Your local GP is unlikely to be able to diagnose bipolar disorder. If he suspects you may have the condition, he will send you to s mental health specialist for testing. Children will be referred to an expert in children's mental health.
There is isn't a specific test to determine whether you have bipolar or not. The diagnosis will be made following an assessment during which you will be asked a number of questions. The mental health specialist or psychiatrist will ask about your symptoms, how you felt during a manic episode, and how long such episodes last. You will also be asked whether you had thoughts of self-harm during these manic periods.

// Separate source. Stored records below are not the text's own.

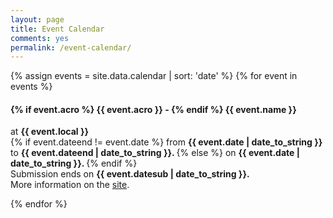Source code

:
 ```yaml
---
layout: page
title: Event Calendar
comments: yes
permalink: /event-calendar/
---
```


{% assign events = site.data.calendar | sort: 'date' %}
{% for event in events %}
<div class="event">
<h4>
{% if event.acro %}
  <strong> {{ event.acro }} </strong> -
{% endif %}
{{ event.name }}
</h4>
at <strong> {{ event.local }} </strong>
<br>
{% if event.dateend != event.date %}
from <strong> {{ event.date | date_to_string }} </strong>
 to <strong> {{ event.dateend | date_to_string }}. </strong>
{% else %}
on <strong> {{ event.date | date_to_string }}. </strong>
{% endif %}
<br>
Submission ends
on <strong> {{ event.datesub | date_to_string }}. </strong>
<br>
More information on the
<a href="{{ event.url }}">site</a>.
</div>

{% endfor %}

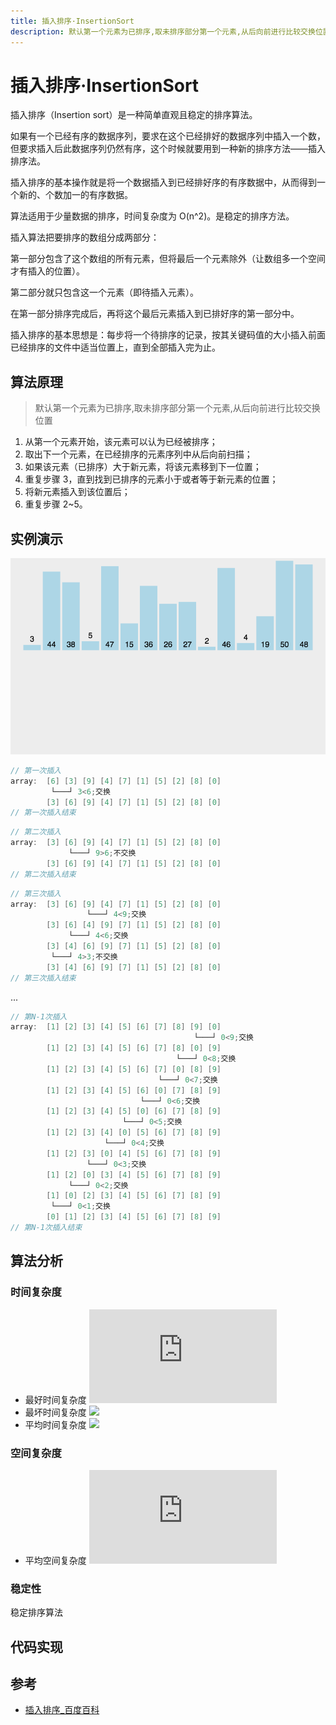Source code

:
 ```yaml
---
title: 插入排序·InsertionSort
description: 默认第一个元素为已排序,取未排序部分第一个元素,从后向前进行比较交换位置
---
```


# 插入排序·InsertionSort

插入排序（Insertion sort）是一种简单直观且稳定的排序算法。

如果有一个已经有序的数据序列，要求在这个已经排好的数据序列中插入一个数，但要求插入后此数据序列仍然有序，这个时候就要用到一种新的排序方法——插入排序法。

插入排序的基本操作就是将一个数据插入到已经排好序的有序数据中，从而得到一个新的、个数加一的有序数据。

算法适用于少量数据的排序，时间复杂度为 O(n^2)。是稳定的排序方法。

插入算法把要排序的数组分成两部分：

第一部分包含了这个数组的所有元素，但将最后一个元素除外（让数组多一个空间才有插入的位置）。

第二部分就只包含这一个元素（即待插入元素）。

在第一部分排序完成后，再将这个最后元素插入到已排好序的第一部分中。

插入排序的基本思想是：每步将一个待排序的记录，按其关键码值的大小插入前面已经排序的文件中适当位置上，直到全部插入完为止。

## 算法原理

> 默认第一个元素为已排序,取未排序部分第一个元素,从后向前进行比较交换位置

1. 从第一个元素开始，该元素可以认为已经被排序；
2. 取出下一个元素，在已经排序的元素序列中从后向前扫描；
3. 如果该元素（已排序）大于新元素，将该元素移到下一位置；
4. 重复步骤 3，直到找到已排序的元素小于或者等于新元素的位置；
5. 将新元素插入到该位置后；
6. 重复步骤 2~5。

## 实例演示

![](./InsertionSort.gif)

```c
// 第一次插入
array:  [6] [3] [9] [4] [7] [1] [5] [2] [8] [0]
         └───┘ 3<6;交换
        [3] [6] [9] [4] [7] [1] [5] [2] [8] [0]
// 第一次插入结束
```

```c
// 第二次插入
array:  [3] [6] [9] [4] [7] [1] [5] [2] [8] [0]
             └───┘ 9>6;不交换
        [3] [6] [9] [4] [7] [1] [5] [2] [8] [0]
// 第二次插入结束
```

```c
// 第三次插入
array:  [3] [6] [9] [4] [7] [1] [5] [2] [8] [0]
                 └───┘ 4<9;交换
        [3] [6] [4] [9] [7] [1] [5] [2] [8] [0]
             └───┘ 4<6;交换
        [3] [4] [6] [9] [7] [1] [5] [2] [8] [0]
         └───┘ 4>3;不交换
        [3] [4] [6] [9] [7] [1] [5] [2] [8] [0]
// 第三次插入结束
```

...

```c
// 第N-1次插入
array:  [1] [2] [3] [4] [5] [6] [7] [8] [9] [0]
                                         └───┘ 0<9;交换
        [1] [2] [3] [4] [5] [6] [7] [8] [0] [9]
                                     └───┘ 0<8;交换
        [1] [2] [3] [4] [5] [6] [7] [0] [8] [9]
                                 └───┘ 0<7;交换
        [1] [2] [3] [4] [5] [6] [0] [7] [8] [9]
                             └───┘ 0<6;交换
        [1] [2] [3] [4] [5] [0] [6] [7] [8] [9]
                         └───┘ 0<5;交换
        [1] [2] [3] [4] [0] [5] [6] [7] [8] [9]
                     └───┘ 0<4;交换
        [1] [2] [3] [0] [4] [5] [6] [7] [8] [9]
                 └───┘ 0<3;交换
        [1] [2] [0] [3] [4] [5] [6] [7] [8] [9]
             └───┘ 0<2;交换
        [1] [0] [2] [3] [4] [5] [6] [7] [8] [9]
         └───┘ 0<1;交换
        [0] [1] [2] [3] [4] [5] [6] [7] [8] [9]
// 第N-1次插入结束
```

## 算法分析

### 时间复杂度

- 最好时间复杂度 ![](<https://latex.codecogs.com/png.latex?O(n)>)
- 最坏时间复杂度 ![](<https://latex.codecogs.com/png.latex?O(n^{2})>)
- 平均时间复杂度 ![](<https://latex.codecogs.com/png.latex?O(n^{2})>)

### 空间复杂度

- 平均空间复杂度 ![](<https://latex.codecogs.com/png.latex?O(1)>)

### 稳定性

稳定排序算法

## 代码实现

<!-- <code-group>
<code-block title="JavaScript">
<<< @/scripts/js/algorithm/insertionSort.js
</code-block>
</code-group> -->

## 参考

- [插入排序\_百度百科](https://baike.baidu.com/item/%E6%8F%92%E5%85%A5%E6%8E%92%E5%BA%8F)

During the assessment test, you will be asked about your medical background and your family history. The psychiatrist will be interested if anyone else in your family has ever suffered from bipolar.
Although your GP won't test you for bipolar, he may test you for other conditions that my be causing your symptoms. One of the most common tests carried out in such cases, is a test for thyroid disease. Amongst other things, thyroid disease can cause feelings of depression and anxiety. Many women are suspected of suffering from bipolar disorder only to find out that they actually have a thyroid problem.
The internet has provided us with access to a wealth of medical facts and advice at the touch of a button. Although, this helps people understand medical issues, it also allows them to attempt self diagnose. With the right information, it is possible to test yourself for bipolar disorder. You can assess whether you meet the general criteria for bipolar sufferers
However, such self testing, is invariably a mistake. It may be acceptable in cases of minor health conditions such as a colds and flu but it can be very dangerous in cases of serious mental health issues such as bipolar disorder.